Russia – Sharing Bread
When you think of wedding traditions in a place like Russia, you probably don’t think of something as sweet as sharing bread. However, one of the most popular Russian wedding ceremony traditions is the sharing of karavay, a special type of bread made for this occasion.
Namely, karavay is a type of sweetbread decorated with wheat and it represents prosperity and faithfulness. The way the newlyweds share this bread is quite interesting – they both have to bite into it without using hands and whoever takes the bigger bite is considered the head of the family.
Czech Republic – Infant Tradition
When it comes to weddings, the Czech Republic is known for their tradition of placing an infant at the couple’s bed to bless their fertility. Namely, this has to be done before the two tie the know to ensure they have a bright future when it comes to kids and fertility.

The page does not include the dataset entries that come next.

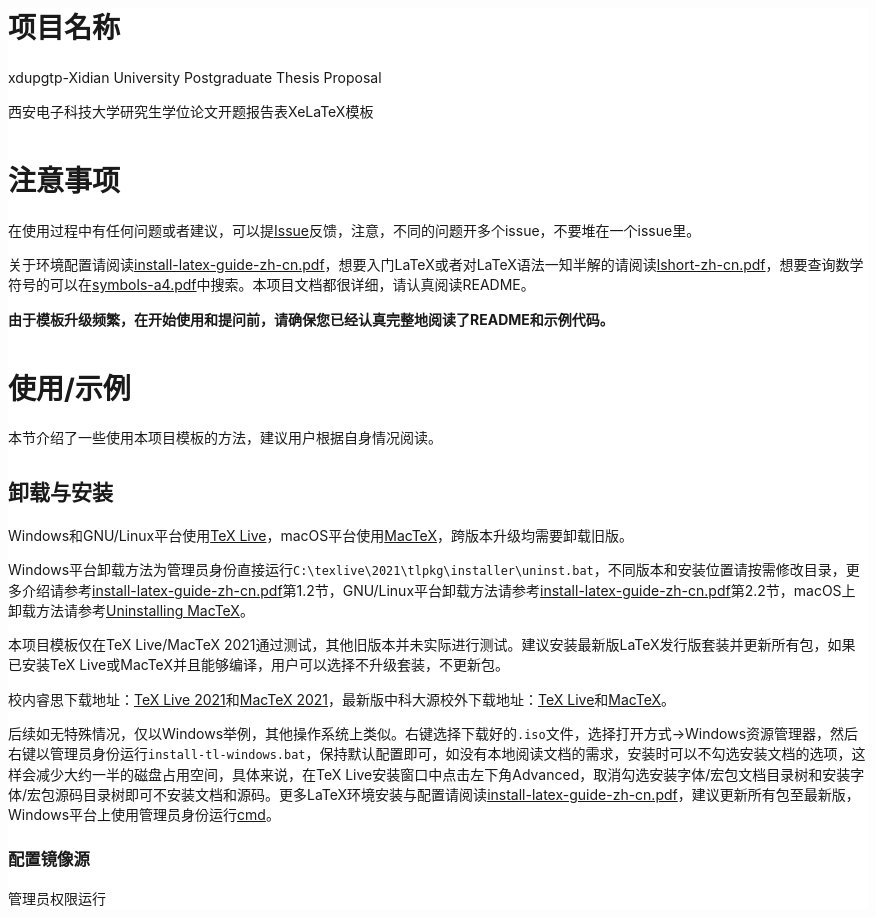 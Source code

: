 # 项目名称

xdupgtp-Xidian University Postgraduate Thesis Proposal

西安电子科技大学研究生学位论文开题报告表XeLaTeX模板

# 注意事项

在使用过程中有任何问题或者建议，可以提[Issue](https://github.com/note286/xdupgtp/issues)反馈，注意，不同的问题开多个issue，不要堆在一个issue里。

关于环境配置请阅读[install-latex-guide-zh-cn.pdf](https://mirrors.ustc.edu.cn/CTAN/info/install-latex-guide-zh-cn/install-latex-guide-zh-cn.pdf)，想要入门LaTeX或者对LaTeX语法一知半解的请阅读[lshort-zh-cn.pdf](https://mirrors.ustc.edu.cn/CTAN/info/lshort/chinese/lshort-zh-cn.pdf)，想要查询数学符号的可以在[symbols-a4.pdf](https://mirrors.ustc.edu.cn/CTAN/info/symbols/comprehensive/symbols-a4.pdf)中搜索。本项目文档都很详细，请认真阅读README。

**由于模板升级频繁，在开始使用和提问前，请确保您已经认真完整地阅读了README和示例代码。**

# 使用/示例

本节介绍了一些使用本项目模板的方法，建议用户根据自身情况阅读。

## 卸载与安装

Windows和GNU/Linux平台使用[TeX Live](https://www.tug.org/texlive/)，macOS平台使用[MacTeX](https://www.tug.org/mactex/)，跨版本升级均需要卸载旧版。

Windows平台卸载方法为管理员身份直接运行`C:\texlive\2021\tlpkg\installer\uninst.bat`，不同版本和安装位置请按需修改目录，更多介绍请参考[install-latex-guide-zh-cn.pdf](https://mirrors.ustc.edu.cn/CTAN/info/install-latex-guide-zh-cn/install-latex-guide-zh-cn.pdf)第1.2节，GNU/Linux平台卸载方法请参考[install-latex-guide-zh-cn.pdf](https://mirrors.ustc.edu.cn/CTAN/info/install-latex-guide-zh-cn/install-latex-guide-zh-cn.pdf)第2.2节，macOS上卸载方法请参考[Uninstalling MacTeX](https://www.tug.org/mactex/uninstalling.html)。

本项目模板仅在TeX Live/MacTeX 2021通过测试，其他旧版本并未实际进行测试。建议安装最新版LaTeX发行版套装并更新所有包，如果已安装TeX Live或MacTeX并且能够编译，用户可以选择不升级套装，不更新包。

校内睿思下载地址：[TeX Live 2021](http://rs.xidian.edu.cn/forum.php?mod=viewthread&tid=1094234)和[MacTeX 2021](http://rs.xidian.edu.cn/forum.php?mod=viewthread&tid=1094235)，最新版中科大源校外下载地址：[TeX Live](https://mirrors.ustc.edu.cn/CTAN/systems/texlive/Images/texlive.iso)和[MacTeX](https://mirrors.ustc.edu.cn/CTAN/systems/mac/mactex/MacTeX.pkg)。

后续如无特殊情况，仅以Windows举例，其他操作系统上类似。右键选择下载好的`.iso`文件，选择打开方式->Windows资源管理器，然后右键以管理员身份运行`install-tl-windows.bat`，保持默认配置即可，如没有本地阅读文档的需求，安装时可以不勾选安装文档的选项，这样会减少大约一半的磁盘占用空间，具体来说，在TeX Live安装窗口中点击左下角Advanced，取消勾选安装字体/宏包文档目录树和安装字体/宏包源码目录树即可不安装文档和源码。更多LaTeX环境安装与配置请阅读[install-latex-guide-zh-cn.pdf](https://mirrors.ustc.edu.cn/CTAN/info/install-latex-guide-zh-cn/install-latex-guide-zh-cn.pdf)，建议更新所有包至最新版，Windows平台上使用管理员身份运行[cmd](https://docs.microsoft.com/en-us/windows-server/administration/windows-commands/cmd)。

### 配置镜像源

管理员权限运行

After the wedding, the attendants shower the newlyweds with rice, peas, or lentils to also boost fertility. As you can imagine, fertility is very important to couples in the Czech Republic and no wedding can be completed until this tradition is fulfilled.
India – Henna Tattoos
In India, it takes hours for the bride to get ready for the wedding because of the henna tattoo tradition. Namely, Indian women practice this tradition where they draw temporary tattoos with mehndi, paint made from henna.
These tattoos usually feature unique and artistic patterns that go along with the traditional Indian style. A henna tattoo usually lasts about two weeks before it fades away. It makes for a great detail that matches the wedding dress.